Martin Labbé, Online Marketing and Digital Networks Adviser at ITC, highlighted more recent success stories, notably online retailer Jumia, which has bypassed online payments with a cash-on-delivery model in Nigeria and Cote d’Ivoire.
Nonetheless, inadequate online payment systems remain one of the major hurdles to e-commerce and are especially problematic when it comes cross-border trade, said Mr Labbé.
Panellists agreed that there are a number of bottlenecks to e-commerce in the ACP countries that need to be dealt with, including education and internet infrastructure. More should also be done to build the capacity of entrepreneurs and policymakers to enable and sustain e-commerce.

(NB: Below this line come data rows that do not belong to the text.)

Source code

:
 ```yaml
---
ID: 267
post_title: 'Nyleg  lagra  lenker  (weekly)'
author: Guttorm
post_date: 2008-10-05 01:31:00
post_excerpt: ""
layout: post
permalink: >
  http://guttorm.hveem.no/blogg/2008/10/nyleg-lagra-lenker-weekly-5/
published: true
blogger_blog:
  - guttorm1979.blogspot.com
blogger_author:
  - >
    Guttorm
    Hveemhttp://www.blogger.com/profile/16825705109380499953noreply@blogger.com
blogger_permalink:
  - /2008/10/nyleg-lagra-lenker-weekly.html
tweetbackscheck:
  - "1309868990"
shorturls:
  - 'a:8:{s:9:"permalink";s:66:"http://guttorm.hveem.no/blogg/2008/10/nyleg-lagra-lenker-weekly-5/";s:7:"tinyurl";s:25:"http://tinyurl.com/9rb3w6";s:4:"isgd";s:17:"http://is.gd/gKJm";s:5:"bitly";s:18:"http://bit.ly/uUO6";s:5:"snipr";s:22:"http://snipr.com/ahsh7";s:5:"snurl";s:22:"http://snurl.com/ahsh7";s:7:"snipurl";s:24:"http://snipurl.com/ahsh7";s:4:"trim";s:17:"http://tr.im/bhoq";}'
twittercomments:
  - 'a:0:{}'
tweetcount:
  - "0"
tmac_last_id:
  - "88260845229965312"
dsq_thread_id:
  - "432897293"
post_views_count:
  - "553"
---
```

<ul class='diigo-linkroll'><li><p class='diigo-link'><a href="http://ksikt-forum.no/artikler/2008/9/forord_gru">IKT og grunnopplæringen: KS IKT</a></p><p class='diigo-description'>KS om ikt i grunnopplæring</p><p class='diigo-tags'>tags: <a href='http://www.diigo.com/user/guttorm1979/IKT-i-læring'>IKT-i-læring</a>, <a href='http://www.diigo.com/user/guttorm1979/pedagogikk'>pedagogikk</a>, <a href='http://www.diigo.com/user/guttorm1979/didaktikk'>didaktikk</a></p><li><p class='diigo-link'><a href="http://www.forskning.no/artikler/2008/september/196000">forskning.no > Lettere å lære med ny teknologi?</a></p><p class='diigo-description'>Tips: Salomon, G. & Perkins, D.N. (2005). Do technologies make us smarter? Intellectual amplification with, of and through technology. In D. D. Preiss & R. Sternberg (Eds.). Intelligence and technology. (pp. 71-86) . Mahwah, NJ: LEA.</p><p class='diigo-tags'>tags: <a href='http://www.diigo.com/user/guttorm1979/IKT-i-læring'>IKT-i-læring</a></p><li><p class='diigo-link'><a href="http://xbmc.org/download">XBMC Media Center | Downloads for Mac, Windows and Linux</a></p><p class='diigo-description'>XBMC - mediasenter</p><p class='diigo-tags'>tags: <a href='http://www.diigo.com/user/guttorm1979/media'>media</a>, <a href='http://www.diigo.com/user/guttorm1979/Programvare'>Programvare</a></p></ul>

Mr Thiendou Niang, Managing Director of Senegal’s Afrique Communication, noted that only 6% of the population in Senegal had access to a formal bank account and added that ACP countries would need to build partnerships with the private sector to develop local models and local investors to tap into the potential of ACP countries.
Ms Sandra Ribeiro, Project Manager of Cape Verde’s e-Gov Upgrade Project, Núcleo Operacional para a Sociedade de Informação (NOSI), said that increased transparency resulting from the provision of e-governance services, such as electronic registration of births, marriages and even companies in Cape Verde has helped develop a culture of e-service in the country.
‘E-commerce in Africa will also push governments to adopt more transparent ways of governance. Bureaucracy contributes to higher costs of doing business,’ Ms. Ribeiro said. ‘Before the e-government initiative it would take three months to register a company; now it can be done electronically in one hour.’
Other countries have noticed, she said, and NOSI is now developing e-government solutions for Mozambique and Burkina Faso.
‘For a small country that doesn’t have much resources, we have gone far,’ Ms Ribeiro said.
The Public Forum is held on 1–3 October at World Trade Organization (WTO) headquarters in Geneva under the theme of ‘Expanding trade through innovation and the digital economy’.